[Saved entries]
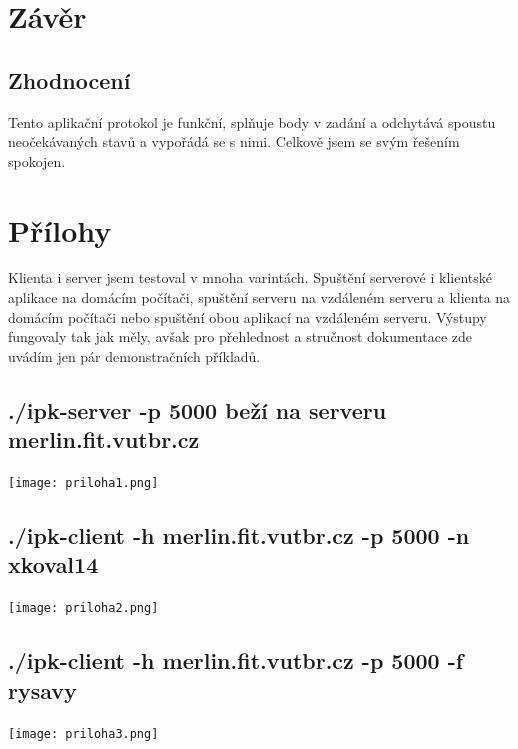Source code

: \documentclass[11pt]{article}
\begin{document}
	
		
	\section{Závěr}
		
			\begin{adjustwidth}{1cm}{0cm}
				\subsection{Zhodnocení}
				\begin{flushleft}
				Tento aplikační protokol je funkční, splňuje body v zadání a odchytává spoustu neočekávaných stavů a vypořádá se s nimi. Celkově jsem se svým řešením spokojen.\par
				\end{flushleft}
			\end{adjustwidth}						
	\vfill
	
	\newpage		
	\section{Přílohy}
			Klienta i server jsem testoval v mnoha varintách. Spuštění serverové i klientské aplikace na domácím počítači, spuštění serveru na vzdáleném serveru a klienta na domácím počítači nebo spuštění obou aplikací na vzdáleném serveru. Výstupy fungovaly tak jak měly, avšak pro přehlednost a stručnost dokumentace zde uvádím jen pár demonstračních příkladů.
		\subsection{./ipk-server -p 5000 beží na serveru merlin.fit.vutbr.cz}
	\begin{center}
		\texttt{[image: priloha1.png]}\\
	\end{center}

	\subsection{./ipk-client -h merlin.fit.vutbr.cz -p 5000 -n xkoval14}
	\begin{center}
		\texttt{[image: priloha2.png]}\\
	\end{center}
	
	\subsection{./ipk-client -h merlin.fit.vutbr.cz -p 5000 -f rysavy}
	\begin{center}
		\texttt{[image: priloha3.png]}\\
	\end{center}
	
\end{document}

What you need to do → Gather each line in the data that holds the string "server".

Reply to the task →
			Klienta i server jsem testoval v mnoha varintách. Spuštění serverové i klientské aplikace na domácím počítači, spuštění serveru na vzdáleném serveru a klienta na domácím počítači nebo spuštění obou aplikací na vzdáleném serveru. Výstupy fungovaly tak jak měly, avšak pro přehlednost a stručnost dokumentace zde uvádím jen pár demonstračních příkladů.
		\subsection{./ipk-server -p 5000 beží na serveru merlin.fit.vutbr.cz}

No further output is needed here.